課税事業者か免税事業者かを判定する期間として「基準期間」と「特定期間」があります。基準期間は前々事業年度の1年間です。特定期間は前事業年度の前半6ヶ月間です。
基準期間もしくは特定期間の課税売上高が1000万円を超えると、消費税を納める必要のある課税事業者となります。
「消費税課税事業者届出書」は、基準期間や特定期間の課税売上高が1000万円を超え、免税事業者でなくなった場合に提出する書類です。提出期限は無く、届出の有無で課税関係が変わるわけではありませんが、すみやかに提出するよう義務付けられています。

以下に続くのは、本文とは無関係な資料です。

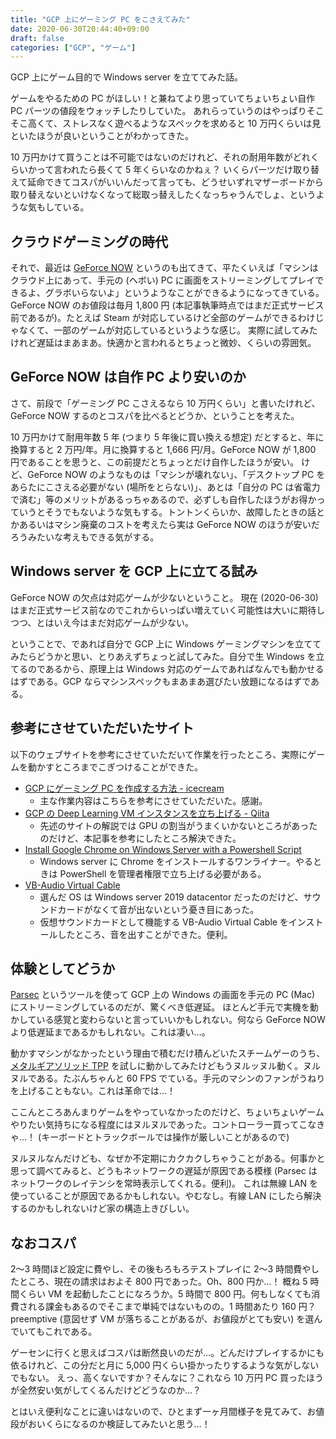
 ```yaml
---
title: "GCP 上にゲーミング PC をこさえてみた"
date: 2020-06-30T20:44:40+09:00
draft: false
categories: ["GCP", "ゲーム"]
---
```


GCP 上にゲーム目的で Windows server を立ててみた話。

<!--more-->

ゲームをやるための PC がほしい！と兼ねてより思っていてちょいちょい自作 PC パーツの値段をウォッチしたりしていた。
あれらっていうのはやっぱりそこそこ高くて、ストレスなく遊べるようなスペックを求めると 10 万円くらいは見といたほうが良いということがわかってきた。

10 万円かけて買うことは不可能ではないのだけれど、それの耐用年数がどれくらいかって言われたら長くて 5 年くらいなのかねぇ？
いくらパーツだけ取り替えて延命できてコスパがいいんだって言っても、どうせいずれマザーボードから取り替えないといけなくなって総取っ替えしたくなっちゃうんでしょ、というような気もしている。

## クラウドゲーミングの時代

それで、最近は [GeForce NOW](https://cloudgaming.mb.softbank.jp) というのも出てきて、平たくいえば「マシンはクラウド上にあって、手元の (ヘボい) PC に画面をストリーミングしてプレイできるよ、グラボいらないよ」というようなことができるようになってきている。GeForce NOW のお値段は毎月 1,800 円 (本記事執筆時点ではまだ正式サービス前であるが)。たとえば Steam が対応しているけど全部のゲームができるわけじゃなくて、一部のゲームが対応しているというような感じ。
実際に試してみたけれど遅延はまあまあ。快適かと言われるとちょっと微妙、くらいの雰囲気。

## GeForce NOW は自作 PC より安いのか

さて、前段で「ゲーミング PC こさえるなら 10 万円くらい」と書いたけれど、GeForce NOW するのとコスパを比べるとどうか、ということを考えた。

10 万円かけて耐用年数 5 年 (つまり 5 年後に買い換える想定) だとすると、年に換算すると 2 万円/年。月に換算すると 1,666 円/月。GeForce NOW が 1,800 円であることを思うと、この前提だとちょっとだけ自作したほうが安い。
けど、GeForce NOW のようなものは「マシンが壊れない」、「デスクトップ PC をあらたにこさえる必要がない (場所をとらない)」、あとは「自分の PC は省電力で済む」等のメリットがあるっちゃあるので、必ずしも自作したほうがお得かっていうとそうでもないような気もする。トントンくらいか、故障したときの話とかあるいはマシン廃棄のコストを考えたら実は GeForce NOW のほうが安いだろうみたいな考えもできる気がする。

## Windows server を GCP 上に立てる試み

GeForce NOW の欠点は対応ゲームが少ないということ。
現在 (2020-06-30) はまだ正式サービス前なのでこれからいっぱい増えていく可能性は大いに期待しつつ、とはいえ今はまだ対応ゲームが少ない。

ということで、であれば自分で GCP 上に Windows ゲーミングマシンを立ててみたらどうかと思い、とりあえずちょっと試してみた。自分で生 Windows を立てるのであるから、原理上は Windows 対応のゲームであればなんでも動かせるはずである。GCP ならマシンスペックもまあまあ選びたい放題になるはずである。

## 参考にさせていただいたサイト

以下のウェブサイトを参考にさせていただいて作業を行ったところ、実際にゲームを動かすところまでこぎつけることができた。

- [GCP にゲーミング PC を作成する方法 - icecream](https://troches.jp/contents/tech/781)
  - 主な作業内容はこちらを参考にさせていただいた。感謝。
- [GCP の Deep Learning VM インスタンスを立ち上げる - Qiita](https://qiita.com/y_kani/items/ddb7c4a5ca6fdf36cac4)
  - 先述のサイトの解説では GPU の割当がうまくいかないところがあったのだけど、本記事を参考にしたところ解決できた。
- [Install Google Chrome on Windows Server with a Powershell Script](https://www.ryadel.com/en/install-google-chrome-with-powershell-script/)
  - Windows server に Chrome をインストールするワンライナー。やるときは PowerShell を管理者権限で立ち上げる必要がある。
- [VB-Audio Virtual Cable](https://www.vb-audio.com/Cable/)
  - 選んだ OS は Windows server 2019 datacentor だったのだけど、サウンドカードがなくて音が出ないという憂き目にあった。
  - 仮想サウンドカードとして機能する VB-Audio Virtual Cable をインストールしたところ、音を出すことができた。便利。

## 体験としてどうか

[Parsec](https://parsecgaming.com) というツールを使って GCP 上の Windows の画面を手元の PC (Mac) にストリーミングしているのだが、驚くべき低遅延。
ほとんど手元で実機を動かしている感覚と変わらないと言っていいかもしれない。何なら GeForce NOW より低遅延まであるかもしれない。これは凄い…。

動かすマシンがなかったという理由で積むだけ積んどいたスチームゲーのうち、[メタルギアソリッド TPP](https://store.steampowered.com/app/287700/METAL_GEAR_SOLID_V_THE_PHANTOM_PAIN/?l=japanese) を試しに動かしてみたけどもうヌルッヌル動く。ヌルヌルである。たぶんちゃんと 60 FPS でている。手元のマシンのファンがうねりを上げることもない。これは革命では…！

ここんところあんまりゲームをやっていなかったのだけど、ちょいちょいゲームやりたい気持ちになる程度にはヌルヌルであった。コントローラー買ってこなきゃ…！ (キーボードとトラックボールでは操作が厳しいことがあるので)

ヌルヌルなんだけども、なぜか不定期にカクカクしちゃうことがある。何事かと思って調べてみると、どうもネットワークの遅延が原因である模様 (Parsec はネットワークのレイテンシを常時表示してくれる。便利)。
これは無線 LAN を使っていることが原因であるかもしれない。やむなし。有線 LAN にしたら解決するのかもしれないけど家の構造上きびしい。

## なおコスパ

2〜3 時間ほど設定に費やし、その後もろもろテストプレイに 2〜3 時間費やしたところ、現在の請求はおよそ 800 円であった。Oh、800 円か...！
概ね 5 時間くらい VM を起動したことになろうか。5 時間で 800 円。何もしなくても消費される課金もあるのでそこまで単純ではないものの。1 時間あたり 160 円？
preemptive (意図せず VM が落ちることがあるが、お値段がとても安い) を選んでいてもこれである。

ゲーセンに行くと思えばコスパは断然良いのだが…。どんだけプレイするかにも依るけれど、この分だと月に 5,000 円くらい掛かったりするような気がしないでもない。
えっ、高くないですか？そんなに？これなら 10 万円 PC 買ったほうが全然安い気がしてくるんだけどどうなのか...？

とはいえ便利なことに違いはないので、ひとまず一ヶ月間様子を見てみて、お値段がおいくらになるのか検証してみたいと思う…！
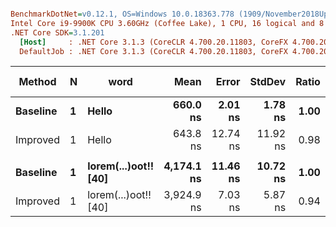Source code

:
``` ini

BenchmarkDotNet=v0.12.1, OS=Windows 10.0.18363.778 (1909/November2018Update/19H2)
Intel Core i9-9900K CPU 3.60GHz (Coffee Lake), 1 CPU, 16 logical and 8 physical cores
.NET Core SDK=3.1.201
  [Host]     : .NET Core 3.1.3 (CoreCLR 4.700.20.11803, CoreFX 4.700.20.12001), X64 RyuJIT
  DefaultJob : .NET Core 3.1.3 (CoreCLR 4.700.20.11803, CoreFX 4.700.20.12001), X64 RyuJIT


```
|   Method | N |                 word |       Mean |    Error |   StdDev | Ratio | RatioSD |  Gen 0 | Gen 1 | Gen 2 | Allocated |
|--------- |-- |--------------------- |-----------:|---------:|---------:|------:|--------:|-------:|------:|------:|----------:|
| **Baseline** | **1** |                **Hello** |   **660.0 ns** |  **2.01 ns** |  **1.78 ns** |  **1.00** |    **0.00** | **0.0734** |     **-** |     **-** |     **616 B** |
| Improved | 1 |                Hello |   643.8 ns | 12.74 ns | 11.92 ns |  0.98 |    0.02 | 0.0553 |     - |     - |     464 B |
|          |   |                      |            |          |          |       |         |        |       |       |           |
| **Baseline** | **1** | **lorem(...)oot!! [40]** | **4,174.1 ns** | **11.46 ns** | **10.72 ns** |  **1.00** |    **0.00** | **0.4501** |     **-** |     **-** |    **3824 B** |
| Improved | 1 | lorem(...)oot!! [40] | 3,924.9 ns |  7.03 ns |  5.87 ns |  0.94 |    0.00 | 0.3967 |     - |     - |    3360 B |
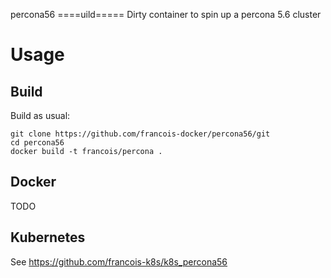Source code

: percona56
====uild=====
Dirty container to spin up a percona 5.6 cluster

# Usage
## Build
Build as usual:
```
git clone https://github.com/francois-docker/percona56/git
cd percona56
docker build -t francois/percona .
```

## Docker
TODO

## Kubernetes
See https://github.com/francois-k8s/k8s_percona56
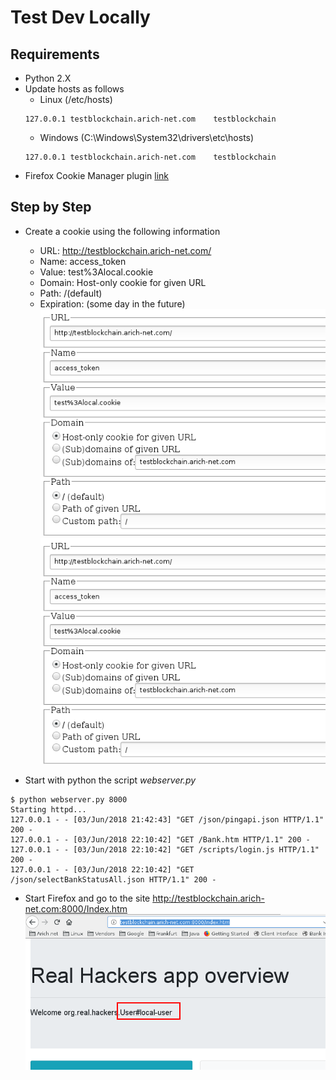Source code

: # Test Dev Locally

## Requirements

* Python 2.X
* Update hosts as follows
  * Linux (/etc/hosts)
  ```
  127.0.0.1	testblockchain.arich-net.com	testblockchain
  ```
  * Windows (C:\Windows\System32\drivers\etc\hosts)
  ```
  127.0.0.1	testblockchain.arich-net.com	testblockchain
  ```
* Firefox Cookie Manager plugin [link](https://addons.mozilla.org/en-US/firefox/addon/a-cookie-manager/)

## Step by Step

* Create a cookie using the following information
  * URL: http://testblockchain.arich-net.com/
  * Name: access_token
  * Value: test%3Alocal.cookie
  * Domain: Host-only cookie for given URL
  * Path: /(default)
  * Expiration: (some day in the future)
  ![Create cookie 1][cookie1]
  ![Create cookie 1][cookie1]

* Start with python the script _webserver.py_
```
$ python webserver.py 8000
Starting httpd...
127.0.0.1 - - [03/Jun/2018 21:42:43] "GET /json/pingapi.json HTTP/1.1" 200 -
127.0.0.1 - - [03/Jun/2018 22:10:42] "GET /Bank.htm HTTP/1.1" 200 -
127.0.0.1 - - [03/Jun/2018 22:10:42] "GET /scripts/login.js HTTP/1.1" 200 -
127.0.0.1 - - [03/Jun/2018 22:10:42] "GET /json/selectBankStatusAll.json HTTP/1.1" 200 -
```

* Start Firefox and go to the site http://testblockchain.arich-net.com:8000/Index.htm
![firefox][firefox]

[cookie1]: https://raw.githubusercontent.com/arich-net/RealHackersCSHackaton/master/images/local_cookie.png
[cookie2]: https://raw.githubusercontent.com/arich-net/RealHackersCSHackaton/master/images/local_cookie_2.png
[firefox]: https://raw.githubusercontent.com/arich-net/RealHackersCSHackaton/master/images/firefox_browser.png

「消費税課税事業者選択届出書」は、免税事業者が課税事業者となることを選択する場合に提出する書類です。例えば、設備の購入などで売上に係る消費税額より仕入税額の方が大きく、消費税の還付を受けるためにあえて課税事業者となる場合です。この届出は、適用しようとする課税期間の開始前日までに提出しなければ適用を受けることができません。
また「消費税課税事業者選択届出書」で課税事業者を選択すると、最低2年間は継続して適用しなければなりません。この間に消費税が納付となる可能性もあるので、慎重な判断が必要です。
この選択を取りやめるには、免税の適用を開始したい課税期間の開始前日までに「消費税課税事業者選択不適用届出書」を提出します。選択するのもやめるのも、届出を行うタイミングが重要となります。
非常に紛らわしく扱いの難しい書類なので、届出の内容や効力を十分確認してから提出するよう心掛けましょう。